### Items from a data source
((
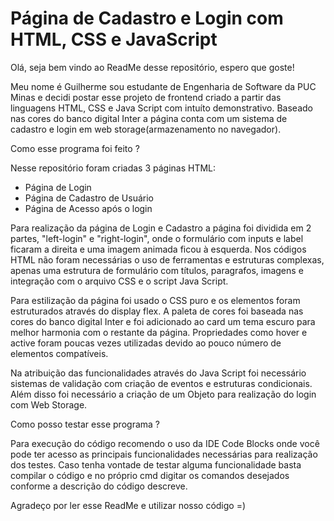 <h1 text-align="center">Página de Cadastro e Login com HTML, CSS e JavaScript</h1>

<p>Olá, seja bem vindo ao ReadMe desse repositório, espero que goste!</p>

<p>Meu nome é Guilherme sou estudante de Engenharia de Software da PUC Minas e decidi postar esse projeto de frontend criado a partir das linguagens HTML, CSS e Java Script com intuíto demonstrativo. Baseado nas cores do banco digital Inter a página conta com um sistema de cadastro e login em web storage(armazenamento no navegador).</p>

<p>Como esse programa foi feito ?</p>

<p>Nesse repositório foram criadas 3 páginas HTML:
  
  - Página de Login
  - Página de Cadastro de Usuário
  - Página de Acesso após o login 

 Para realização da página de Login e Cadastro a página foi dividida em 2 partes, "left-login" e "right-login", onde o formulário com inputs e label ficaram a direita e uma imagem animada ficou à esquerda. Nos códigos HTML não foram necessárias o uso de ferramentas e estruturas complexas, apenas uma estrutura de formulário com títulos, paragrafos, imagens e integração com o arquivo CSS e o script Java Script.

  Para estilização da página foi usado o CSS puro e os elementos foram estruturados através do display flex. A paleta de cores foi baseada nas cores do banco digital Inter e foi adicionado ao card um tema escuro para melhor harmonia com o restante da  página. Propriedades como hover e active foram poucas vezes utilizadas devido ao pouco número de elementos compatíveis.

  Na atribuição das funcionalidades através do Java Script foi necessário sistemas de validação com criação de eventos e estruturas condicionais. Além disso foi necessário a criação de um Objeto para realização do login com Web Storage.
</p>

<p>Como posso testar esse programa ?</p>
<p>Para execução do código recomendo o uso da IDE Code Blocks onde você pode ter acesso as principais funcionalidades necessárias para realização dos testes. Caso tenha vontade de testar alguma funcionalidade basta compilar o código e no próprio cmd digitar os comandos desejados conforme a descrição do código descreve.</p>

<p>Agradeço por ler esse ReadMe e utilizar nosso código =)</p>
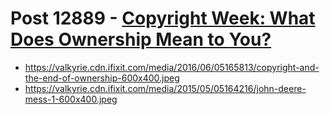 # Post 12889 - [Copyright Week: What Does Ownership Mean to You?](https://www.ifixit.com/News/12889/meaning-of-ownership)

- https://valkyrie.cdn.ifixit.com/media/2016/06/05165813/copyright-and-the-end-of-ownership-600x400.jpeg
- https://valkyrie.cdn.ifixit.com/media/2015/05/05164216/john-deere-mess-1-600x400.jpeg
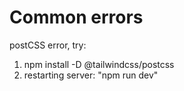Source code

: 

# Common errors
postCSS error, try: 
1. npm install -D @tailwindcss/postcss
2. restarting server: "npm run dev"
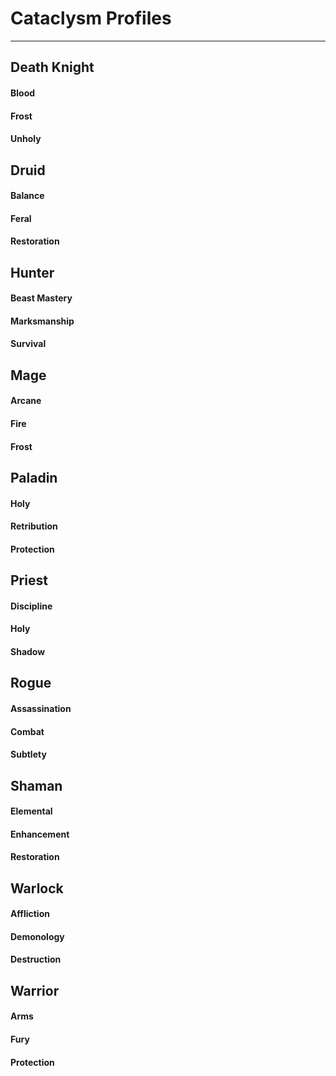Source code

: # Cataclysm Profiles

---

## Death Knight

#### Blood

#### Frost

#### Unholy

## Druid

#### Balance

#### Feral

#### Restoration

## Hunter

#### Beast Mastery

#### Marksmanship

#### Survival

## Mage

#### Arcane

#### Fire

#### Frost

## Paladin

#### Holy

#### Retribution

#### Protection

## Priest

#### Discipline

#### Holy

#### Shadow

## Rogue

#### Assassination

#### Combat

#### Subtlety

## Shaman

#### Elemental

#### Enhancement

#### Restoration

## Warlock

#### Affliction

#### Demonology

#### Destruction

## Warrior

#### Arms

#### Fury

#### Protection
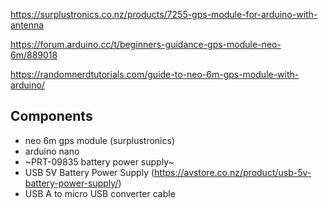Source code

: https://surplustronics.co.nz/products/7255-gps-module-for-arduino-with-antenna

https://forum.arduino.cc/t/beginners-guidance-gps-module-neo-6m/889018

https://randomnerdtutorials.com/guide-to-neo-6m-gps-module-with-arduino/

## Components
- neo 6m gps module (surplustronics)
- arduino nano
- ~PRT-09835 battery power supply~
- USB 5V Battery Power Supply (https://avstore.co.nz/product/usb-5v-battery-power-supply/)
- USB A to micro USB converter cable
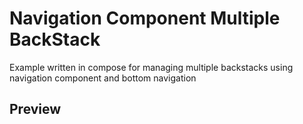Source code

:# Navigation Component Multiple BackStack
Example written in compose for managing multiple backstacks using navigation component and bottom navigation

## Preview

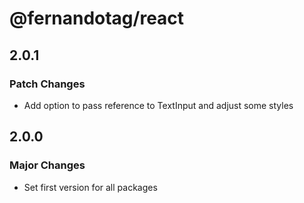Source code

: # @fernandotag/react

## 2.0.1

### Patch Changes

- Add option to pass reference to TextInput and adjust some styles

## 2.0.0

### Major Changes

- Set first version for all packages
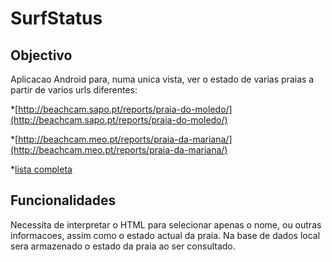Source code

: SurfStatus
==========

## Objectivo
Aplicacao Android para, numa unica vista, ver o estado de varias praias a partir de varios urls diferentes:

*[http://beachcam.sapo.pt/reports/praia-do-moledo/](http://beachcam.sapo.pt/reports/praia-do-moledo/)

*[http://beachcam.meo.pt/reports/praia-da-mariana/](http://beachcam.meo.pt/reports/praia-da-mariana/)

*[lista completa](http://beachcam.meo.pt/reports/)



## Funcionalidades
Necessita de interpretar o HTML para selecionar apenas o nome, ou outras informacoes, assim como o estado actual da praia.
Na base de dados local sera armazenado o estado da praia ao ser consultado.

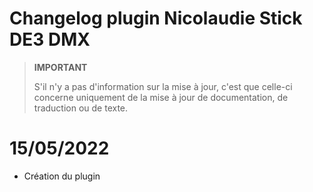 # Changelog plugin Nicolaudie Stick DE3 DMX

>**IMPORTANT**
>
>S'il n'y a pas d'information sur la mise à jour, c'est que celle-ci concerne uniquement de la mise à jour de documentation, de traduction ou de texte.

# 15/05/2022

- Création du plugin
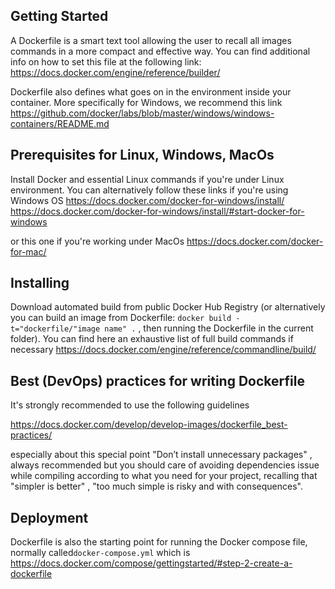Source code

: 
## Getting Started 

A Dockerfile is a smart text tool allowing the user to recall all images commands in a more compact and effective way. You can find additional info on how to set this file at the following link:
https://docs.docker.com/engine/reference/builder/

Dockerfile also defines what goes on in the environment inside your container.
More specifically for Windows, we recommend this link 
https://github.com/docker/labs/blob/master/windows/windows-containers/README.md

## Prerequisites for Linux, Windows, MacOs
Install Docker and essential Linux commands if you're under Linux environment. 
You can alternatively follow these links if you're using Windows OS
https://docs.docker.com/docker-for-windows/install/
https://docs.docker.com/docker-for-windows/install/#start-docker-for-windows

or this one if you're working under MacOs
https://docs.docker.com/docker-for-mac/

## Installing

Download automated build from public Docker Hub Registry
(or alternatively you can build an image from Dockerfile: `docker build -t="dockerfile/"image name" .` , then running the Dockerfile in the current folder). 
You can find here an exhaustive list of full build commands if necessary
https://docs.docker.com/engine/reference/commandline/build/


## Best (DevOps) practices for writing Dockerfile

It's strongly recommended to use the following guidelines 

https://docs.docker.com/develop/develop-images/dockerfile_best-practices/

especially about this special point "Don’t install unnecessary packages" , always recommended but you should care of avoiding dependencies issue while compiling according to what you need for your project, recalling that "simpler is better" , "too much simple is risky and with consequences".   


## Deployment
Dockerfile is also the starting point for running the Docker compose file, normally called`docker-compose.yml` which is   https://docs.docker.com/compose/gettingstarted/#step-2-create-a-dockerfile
))
### Exercise instructions
Reproduce only the lines running from the beginning of the entries above to the line holding "<p>Agradeço por ler", inclusive. Pictures stay out of the copy.

### Solution below
 <h1 text-align="center">Página de Cadastro e Login com HTML, CSS e JavaScript</h1>

<p>Olá, seja bem vindo ao ReadMe desse repositório, espero que goste!</p>

<p>Meu nome é Guilherme sou estudante de Engenharia de Software da PUC Minas e decidi postar esse projeto de frontend criado a partir das linguagens HTML, CSS e Java Script com intuíto demonstrativo. Baseado nas cores do banco digital Inter a página conta com um sistema de cadastro e login em web storage(armazenamento no navegador).</p>

<p>Como esse programa foi feito ?</p>

<p>Nesse repositório foram criadas 3 páginas HTML:
  
  - Página de Login
  - Página de Cadastro de Usuário
  - Página de Acesso após o login 

 Para realização da página de Login e Cadastro a página foi dividida em 2 partes, "left-login" e "right-login", onde o formulário com inputs e label ficaram a direita e uma imagem animada ficou à esquerda. Nos códigos HTML não foram necessárias o uso de ferramentas e estruturas complexas, apenas uma estrutura de formulário com títulos, paragrafos, imagens e integração com o arquivo CSS e o script Java Script.

  Para estilização da página foi usado o CSS puro e os elementos foram estruturados através do display flex. A paleta de cores foi baseada nas cores do banco digital Inter e foi adicionado ao card um tema escuro para melhor harmonia com o restante da  página. Propriedades como hover e active foram poucas vezes utilizadas devido ao pouco número de elementos compatíveis.

  Na atribuição das funcionalidades através do Java Script foi necessário sistemas de validação com criação de eventos e estruturas condicionais. Além disso foi necessário a criação de um Objeto para realização do login com Web Storage.
</p>

<p>Como posso testar esse programa ?</p>
<p>Para execução do código recomendo o uso da IDE Code Blocks onde você pode ter acesso as principais funcionalidades necessárias para realização dos testes. Caso tenha vontade de testar alguma funcionalidade basta compilar o código e no próprio cmd digitar os comandos desejados conforme a descrição do código descreve.</p>

<p>Agradeço por ler esse ReadMe e utilizar nosso código =)</p>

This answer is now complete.